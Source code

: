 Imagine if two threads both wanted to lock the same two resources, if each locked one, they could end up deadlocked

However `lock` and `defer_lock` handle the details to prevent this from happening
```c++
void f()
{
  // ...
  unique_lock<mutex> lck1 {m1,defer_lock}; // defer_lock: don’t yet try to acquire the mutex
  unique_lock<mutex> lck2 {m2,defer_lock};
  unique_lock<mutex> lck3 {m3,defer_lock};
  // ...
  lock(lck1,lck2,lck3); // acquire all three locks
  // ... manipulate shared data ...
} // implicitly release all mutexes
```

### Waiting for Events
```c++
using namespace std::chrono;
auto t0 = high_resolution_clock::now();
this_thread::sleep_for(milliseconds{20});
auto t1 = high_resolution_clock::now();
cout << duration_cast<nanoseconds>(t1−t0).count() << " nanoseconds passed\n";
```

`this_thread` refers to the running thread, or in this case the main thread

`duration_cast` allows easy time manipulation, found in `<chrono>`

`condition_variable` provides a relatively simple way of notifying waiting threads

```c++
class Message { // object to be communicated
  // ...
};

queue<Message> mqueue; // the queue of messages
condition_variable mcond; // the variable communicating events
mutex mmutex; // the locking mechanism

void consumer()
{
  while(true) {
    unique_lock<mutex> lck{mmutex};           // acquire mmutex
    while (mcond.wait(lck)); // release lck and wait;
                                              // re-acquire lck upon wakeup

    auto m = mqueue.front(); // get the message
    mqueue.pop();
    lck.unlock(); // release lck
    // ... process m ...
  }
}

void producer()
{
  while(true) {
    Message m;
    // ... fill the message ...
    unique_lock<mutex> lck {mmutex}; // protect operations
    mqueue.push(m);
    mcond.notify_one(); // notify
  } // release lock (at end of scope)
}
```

══════════

AIM OF THE EXERCISE
A faithful, word-for-word copy of the data is the expected answer.

YOUR SOLUTION
Source code

: Imagine if two threads both wanted to lock the same two resources, if each locked one, they could end up deadlocked

However `lock` and `defer_lock` handle the details to prevent this from happening
```c++
void f()
{
  // ...
  unique_lock<mutex> lck1 {m1,defer_lock}; // defer_lock: don’t yet try to acquire the mutex
  unique_lock<mutex> lck2 {m2,defer_lock};
  unique_lock<mutex> lck3 {m3,defer_lock};
  // ...
  lock(lck1,lck2,lck3); // acquire all three locks
  // ... manipulate shared data ...
} // implicitly release all mutexes
```

### Waiting for Events
```c++
using namespace std::chrono;
auto t0 = high_resolution_clock::now();
this_thread::sleep_for(milliseconds{20});
auto t1 = high_resolution_clock::now();
cout << duration_cast<nanoseconds>(t1−t0).count() << " nanoseconds passed\n";
```

`this_thread` refers to the running thread, or in this case the main thread

`duration_cast` allows easy time manipulation, found in `<chrono>`

`condition_variable` provides a relatively simple way of notifying waiting threads

```c++
class Message { // object to be communicated
  // ...
};

queue<Message> mqueue; // the queue of messages
condition_variable mcond; // the variable communicating events
mutex mmutex; // the locking mechanism

void consumer()
{
  while(true) {
    unique_lock<mutex> lck{mmutex};           // acquire mmutex
    while (mcond.wait(lck)); // release lck and wait;
                                              // re-acquire lck upon wakeup

    auto m = mqueue.front(); // get the message
    mqueue.pop();
    lck.unlock(); // release lck
    // ... process m ...
  }
}

void producer()
{
  while(true) {
    Message m;
    // ... fill the message ...
    unique_lock<mutex> lck {mmutex}; // protect operations
    mqueue.push(m);
    mcond.notify_one(); // notify
  } // release lock (at end of scope)
}
```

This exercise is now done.